▸ Raw data:

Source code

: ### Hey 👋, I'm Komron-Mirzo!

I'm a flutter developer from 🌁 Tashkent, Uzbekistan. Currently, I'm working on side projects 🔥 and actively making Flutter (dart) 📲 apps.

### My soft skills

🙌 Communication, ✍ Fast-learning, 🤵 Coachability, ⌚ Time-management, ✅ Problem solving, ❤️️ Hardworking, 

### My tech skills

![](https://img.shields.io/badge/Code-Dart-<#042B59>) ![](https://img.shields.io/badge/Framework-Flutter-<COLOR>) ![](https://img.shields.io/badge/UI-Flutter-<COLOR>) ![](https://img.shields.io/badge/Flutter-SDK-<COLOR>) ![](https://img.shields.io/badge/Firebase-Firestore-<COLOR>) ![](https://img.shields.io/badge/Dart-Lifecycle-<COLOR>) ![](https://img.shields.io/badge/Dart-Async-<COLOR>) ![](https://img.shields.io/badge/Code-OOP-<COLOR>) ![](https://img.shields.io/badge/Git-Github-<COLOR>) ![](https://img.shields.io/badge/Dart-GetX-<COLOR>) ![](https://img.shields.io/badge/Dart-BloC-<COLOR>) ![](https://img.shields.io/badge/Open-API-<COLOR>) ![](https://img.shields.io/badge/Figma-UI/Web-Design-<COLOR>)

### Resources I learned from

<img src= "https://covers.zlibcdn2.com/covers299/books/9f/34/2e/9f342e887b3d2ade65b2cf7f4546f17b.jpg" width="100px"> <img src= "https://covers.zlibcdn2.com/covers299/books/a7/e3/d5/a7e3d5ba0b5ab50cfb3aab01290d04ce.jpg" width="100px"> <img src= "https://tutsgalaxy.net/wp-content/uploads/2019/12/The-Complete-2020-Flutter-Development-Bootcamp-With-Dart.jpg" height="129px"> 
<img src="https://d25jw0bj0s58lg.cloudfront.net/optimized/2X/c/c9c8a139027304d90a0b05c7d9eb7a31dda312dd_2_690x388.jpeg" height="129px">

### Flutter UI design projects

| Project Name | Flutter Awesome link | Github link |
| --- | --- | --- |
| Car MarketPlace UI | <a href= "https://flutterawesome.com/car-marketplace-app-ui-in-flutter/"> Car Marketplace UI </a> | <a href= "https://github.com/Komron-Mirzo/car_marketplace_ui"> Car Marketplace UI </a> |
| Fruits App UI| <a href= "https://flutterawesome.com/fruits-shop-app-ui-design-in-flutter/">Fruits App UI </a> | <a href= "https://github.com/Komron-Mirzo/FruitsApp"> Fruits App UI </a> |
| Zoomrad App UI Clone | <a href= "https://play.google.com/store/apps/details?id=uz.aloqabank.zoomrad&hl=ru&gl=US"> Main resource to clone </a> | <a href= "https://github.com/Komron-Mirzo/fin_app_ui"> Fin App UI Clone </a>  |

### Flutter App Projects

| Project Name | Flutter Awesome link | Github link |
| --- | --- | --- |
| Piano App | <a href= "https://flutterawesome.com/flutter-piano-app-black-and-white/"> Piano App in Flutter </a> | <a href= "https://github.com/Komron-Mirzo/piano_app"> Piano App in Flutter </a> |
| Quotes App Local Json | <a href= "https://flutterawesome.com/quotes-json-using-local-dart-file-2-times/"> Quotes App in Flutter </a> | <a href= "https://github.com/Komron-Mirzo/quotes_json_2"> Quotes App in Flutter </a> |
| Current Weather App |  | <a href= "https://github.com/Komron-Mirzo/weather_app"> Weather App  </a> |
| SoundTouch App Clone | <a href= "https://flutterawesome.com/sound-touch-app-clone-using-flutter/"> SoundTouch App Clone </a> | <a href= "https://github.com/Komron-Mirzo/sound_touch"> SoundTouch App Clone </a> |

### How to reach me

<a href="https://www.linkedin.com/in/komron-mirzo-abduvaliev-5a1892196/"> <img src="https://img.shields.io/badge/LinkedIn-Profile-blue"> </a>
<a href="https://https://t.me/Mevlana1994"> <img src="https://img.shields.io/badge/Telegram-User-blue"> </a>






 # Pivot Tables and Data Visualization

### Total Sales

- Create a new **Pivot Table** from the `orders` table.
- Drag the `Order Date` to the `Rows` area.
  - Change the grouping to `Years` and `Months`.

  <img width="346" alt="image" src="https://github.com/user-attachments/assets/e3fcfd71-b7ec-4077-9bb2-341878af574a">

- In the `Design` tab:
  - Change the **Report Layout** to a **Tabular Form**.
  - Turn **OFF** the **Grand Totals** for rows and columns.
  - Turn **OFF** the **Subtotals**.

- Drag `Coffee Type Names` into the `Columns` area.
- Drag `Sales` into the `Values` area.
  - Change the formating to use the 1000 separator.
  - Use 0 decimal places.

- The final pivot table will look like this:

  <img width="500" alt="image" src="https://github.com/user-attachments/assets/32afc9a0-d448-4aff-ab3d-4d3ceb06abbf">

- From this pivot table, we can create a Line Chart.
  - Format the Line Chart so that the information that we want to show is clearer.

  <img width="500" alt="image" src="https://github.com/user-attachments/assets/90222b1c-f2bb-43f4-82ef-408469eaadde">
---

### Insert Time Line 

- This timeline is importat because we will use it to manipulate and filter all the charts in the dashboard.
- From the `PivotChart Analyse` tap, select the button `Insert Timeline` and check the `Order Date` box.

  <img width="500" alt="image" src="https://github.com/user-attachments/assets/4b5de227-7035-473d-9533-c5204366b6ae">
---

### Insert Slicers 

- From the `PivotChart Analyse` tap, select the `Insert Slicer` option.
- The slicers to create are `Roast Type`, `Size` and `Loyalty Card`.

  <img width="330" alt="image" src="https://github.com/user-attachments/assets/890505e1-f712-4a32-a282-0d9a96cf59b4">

▸ Your goal:
Reproduce each line of the material exactly as given.

▸ Completed exercise:
Source code

: ### Hey 👋, I'm Komron-Mirzo!

I'm a flutter developer from 🌁 Tashkent, Uzbekistan. Currently, I'm working on side projects 🔥 and actively making Flutter (dart) 📲 apps.

### My soft skills

🙌 Communication, ✍ Fast-learning, 🤵 Coachability, ⌚ Time-management, ✅ Problem solving, ❤️️ Hardworking, 

### My tech skills

![](https://img.shields.io/badge/Code-Dart-<#042B59>) ![](https://img.shields.io/badge/Framework-Flutter-<COLOR>) ![](https://img.shields.io/badge/UI-Flutter-<COLOR>) ![](https://img.shields.io/badge/Flutter-SDK-<COLOR>) ![](https://img.shields.io/badge/Firebase-Firestore-<COLOR>) ![](https://img.shields.io/badge/Dart-Lifecycle-<COLOR>) ![](https://img.shields.io/badge/Dart-Async-<COLOR>) ![](https://img.shields.io/badge/Code-OOP-<COLOR>) ![](https://img.shields.io/badge/Git-Github-<COLOR>) ![](https://img.shields.io/badge/Dart-GetX-<COLOR>) ![](https://img.shields.io/badge/Dart-BloC-<COLOR>) ![](https://img.shields.io/badge/Open-API-<COLOR>) ![](https://img.shields.io/badge/Figma-UI/Web-Design-<COLOR>)

### Resources I learned from

<img src= "https://covers.zlibcdn2.com/covers299/books/9f/34/2e/9f342e887b3d2ade65b2cf7f4546f17b.jpg" width="100px"> <img src= "https://covers.zlibcdn2.com/covers299/books/a7/e3/d5/a7e3d5ba0b5ab50cfb3aab01290d04ce.jpg" width="100px"> <img src= "https://tutsgalaxy.net/wp-content/uploads/2019/12/The-Complete-2020-Flutter-Development-Bootcamp-With-Dart.jpg" height="129px"> 
<img src="https://d25jw0bj0s58lg.cloudfront.net/optimized/2X/c/c9c8a139027304d90a0b05c7d9eb7a31dda312dd_2_690x388.jpeg" height="129px">

### Flutter UI design projects

| Project Name | Flutter Awesome link | Github link |
| --- | --- | --- |
| Car MarketPlace UI | <a href= "https://flutterawesome.com/car-marketplace-app-ui-in-flutter/"> Car Marketplace UI </a> | <a href= "https://github.com/Komron-Mirzo/car_marketplace_ui"> Car Marketplace UI </a> |
| Fruits App UI| <a href= "https://flutterawesome.com/fruits-shop-app-ui-design-in-flutter/">Fruits App UI </a> | <a href= "https://github.com/Komron-Mirzo/FruitsApp"> Fruits App UI </a> |
| Zoomrad App UI Clone | <a href= "https://play.google.com/store/apps/details?id=uz.aloqabank.zoomrad&hl=ru&gl=US"> Main resource to clone </a> | <a href= "https://github.com/Komron-Mirzo/fin_app_ui"> Fin App UI Clone </a>  |

### Flutter App Projects

| Project Name | Flutter Awesome link | Github link |
| --- | --- | --- |
| Piano App | <a href= "https://flutterawesome.com/flutter-piano-app-black-and-white/"> Piano App in Flutter </a> | <a href= "https://github.com/Komron-Mirzo/piano_app"> Piano App in Flutter </a> |
| Quotes App Local Json | <a href= "https://flutterawesome.com/quotes-json-using-local-dart-file-2-times/"> Quotes App in Flutter </a> | <a href= "https://github.com/Komron-Mirzo/quotes_json_2"> Quotes App in Flutter </a> |
| Current Weather App |  | <a href= "https://github.com/Komron-Mirzo/weather_app"> Weather App  </a> |
| SoundTouch App Clone | <a href= "https://flutterawesome.com/sound-touch-app-clone-using-flutter/"> SoundTouch App Clone </a> | <a href= "https://github.com/Komron-Mirzo/sound_touch"> SoundTouch App Clone </a> |

### How to reach me

<a href="https://www.linkedin.com/in/komron-mirzo-abduvaliev-5a1892196/"> <img src="https://img.shields.io/badge/LinkedIn-Profile-blue"> </a>
<a href="https://https://t.me/Mevlana1994"> <img src="https://img.shields.io/badge/Telegram-User-blue"> </a>






 # Pivot Tables and Data Visualization

### Total Sales

- Create a new **Pivot Table** from the `orders` table.
- Drag the `Order Date` to the `Rows` area.
  - Change the grouping to `Years` and `Months`.

  <img width="346" alt="image" src="https://github.com/user-attachments/assets/e3fcfd71-b7ec-4077-9bb2-341878af574a">

- In the `Design` tab:
  - Change the **Report Layout** to a **Tabular Form**.
  - Turn **OFF** the **Grand Totals** for rows and columns.
  - Turn **OFF** the **Subtotals**.

- Drag `Coffee Type Names` into the `Columns` area.
- Drag `Sales` into the `Values` area.
  - Change the formating to use the 1000 separator.
  - Use 0 decimal places.

- The final pivot table will look like this:

  <img width="500" alt="image" src="https://github.com/user-attachments/assets/32afc9a0-d448-4aff-ab3d-4d3ceb06abbf">

- From this pivot table, we can create a Line Chart.
  - Format the Line Chart so that the information that we want to show is clearer.

  <img width="500" alt="image" src="https://github.com/user-attachments/assets/90222b1c-f2bb-43f4-82ef-408469eaadde">
---

### Insert Time Line 

- This timeline is importat because we will use it to manipulate and filter all the charts in the dashboard.
- From the `PivotChart Analyse` tap, select the button `Insert Timeline` and check the `Order Date` box.

  <img width="500" alt="image" src="https://github.com/user-attachments/assets/4b5de227-7035-473d-9533-c5204366b6ae">
---

### Insert Slicers 

- From the `PivotChart Analyse` tap, select the `Insert Slicer` option.
- The slicers to create are `Roast Type`, `Size` and `Loyalty Card`.

  <img width="330" alt="image" src="https://github.com/user-attachments/assets/890505e1-f712-4a32-a282-0d9a96cf59b4">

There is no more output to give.